How to avoid being a fake positive leader

April 14, 2017

By: Chris White


There are sessions taught in some companies these days on “Executive Presence.” Such courses help high-potential employees to walk, talk, and look like a leader is meant to look. Whatever that is.

Ugh.

All too often, programs like these emphasize techniques people can employ to create a certain impression, rather than their underlying leadership principles and values. Consequently, the practices advocated are not strongly rooted in integrity. Nobody enjoys feeling like they are on the receiving end of a technique that someone is trying in order to get what they want. We call that manipulation. When people try to be someone they are not, we experience it as superficial, inauthentic and insincere.

Instead, let us pay more attention to our belief systems about leadership and organizations. Here are three mental shifts that allow the practices of being a positive leader to be enacted with integrity, and real impact.

1. From fixed to growth mindset

Do you believe that your abilities in a particular area are set in stone, or do you believe that — given proper attention — that they can improve? Do you hold the same belief about those around you? How you answer those questions may have implications for happiness and performance related outcomes, according to research by Carol Dweck. In short, cultivating a growth mindset – one that emphasizes the learning journey over the immediate results – helps drive a range of helpful outcomes.
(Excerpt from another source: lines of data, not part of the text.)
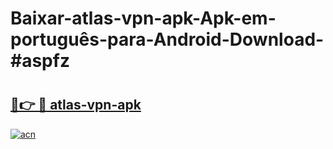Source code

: # Baixar-atlas-vpn-apk-Apk-em-português​-para-Android-Download-#aspfz

# <h2><a href="https://ainizakaria.my?title=atlas-vpn-apk&ref=24M">🔗👉 🔴 atlas-vpn-apk</a></h2>

[![acn](https://github.com/user-attachments/assets/0f9c940e-d8b0-45ae-aac7-cd30a18b3e1c)](https://ainizakaria.my?title=atlas-vpn-apk&ref=24M)

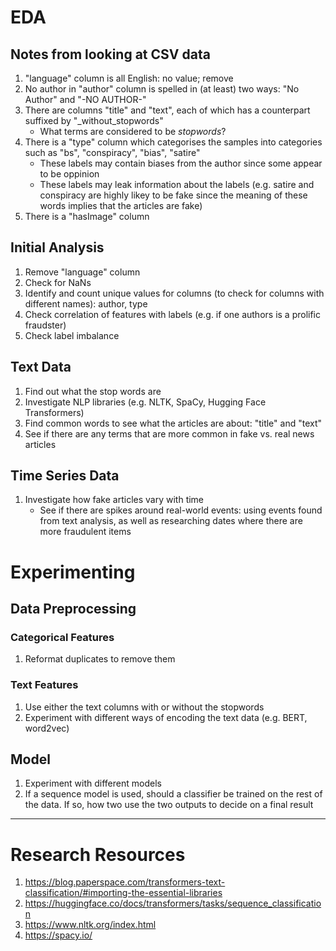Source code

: # EDA
## Notes from looking at CSV data
1. "language" column is all English: no value; remove
2. No author in "author" column is spelled in (at least) two ways: "No Author" and "-NO AUTHOR-"
3. There are columns "title" and "text", each of which has a counterpart suffixed by "_without_stopwords"
   - What terms are considered to be *stopwords*?
4. There is a "type" column which categorises the samples into categories such as "bs", "conspiracy", "bias", "satire"
   - These labels may contain biases from the author since some appear to be oppinion
   - These labels may leak information about the labels (e.g. satire and conspiracy are highly likey to be fake since the meaning of these words implies that the articles are fake)
5. There is a "hasImage" column

## Initial Analysis
1. Remove "language" column
2. Check for NaNs
3. Identify and count unique values for columns (to check for columns with different names): author, type 
4. Check correlation of features with labels (e.g. if one authors is a prolific fraudster)
5. Check label imbalance

## Text Data
1. Find out what the stop words are 
2. Investigate NLP libraries (e.g. NLTK, SpaCy, Hugging Face Transformers)
3. Find common words to see what the articles are about: "title" and "text"
4. See if there are any terms that are more common in fake vs. real news articles

## Time Series Data
1. Investigate how fake articles vary with time
   - See if there are spikes around real-world events: using events found from text analysis, as well as researching dates where there are more fraudulent items

# Experimenting
## Data Preprocessing
### Categorical Features
1. Reformat duplicates to remove them

### Text Features
1. Use either the text columns with or without the stopwords
2. Experiment with different ways of encoding the text data (e.g. BERT, word2vec)

## Model
1. Experiment with different models
2. If a sequence model is used, should a classifier be trained on the rest of the data. If so, how two use the two outputs to decide on a final result

---
# Research Resources
1. https://blog.paperspace.com/transformers-text-classification/#importing-the-essential-libraries
2. https://huggingface.co/docs/transformers/tasks/sequence_classification
3. https://www.nltk.org/index.html
4. https://spacy.io/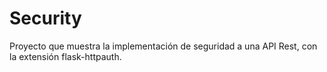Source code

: # Security
Proyecto que muestra la implementación de seguridad a una API Rest, con la extensión flask-httpauth.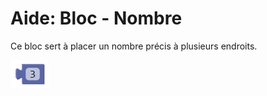 # Aide: Bloc - Nombre

Ce bloc sert à placer un nombre précis à plusieurs endroits.

![Bloc nombre][math_number]

[math_number]: img/animation_num.png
We can help ourselves to adopt a growth mindset by being deliberate about our learning experiences in our day-to-day roles. Sue Ashford and Scott DeRue, faculty associates at the Center for Positive Organizations, call this “mindful engagement.” Rather than being dependent on standalone training sessions, the mindful engagement process can be applied to many of our ongoing tasks and responsibilities. For instance, perhaps you want to get better at leading a team meeting, or conducting a performance appraisal for the first time, the process can be broken down into three main steps:

a) Set learning goals. Before beginning any particular experience, identify your learning goals. What is it that you are seeking to develop here? What experiments are you running?

b) Get input. While undertaking the experience, the researchers recommend collecting feedback from others. What is going well? What is not? Why?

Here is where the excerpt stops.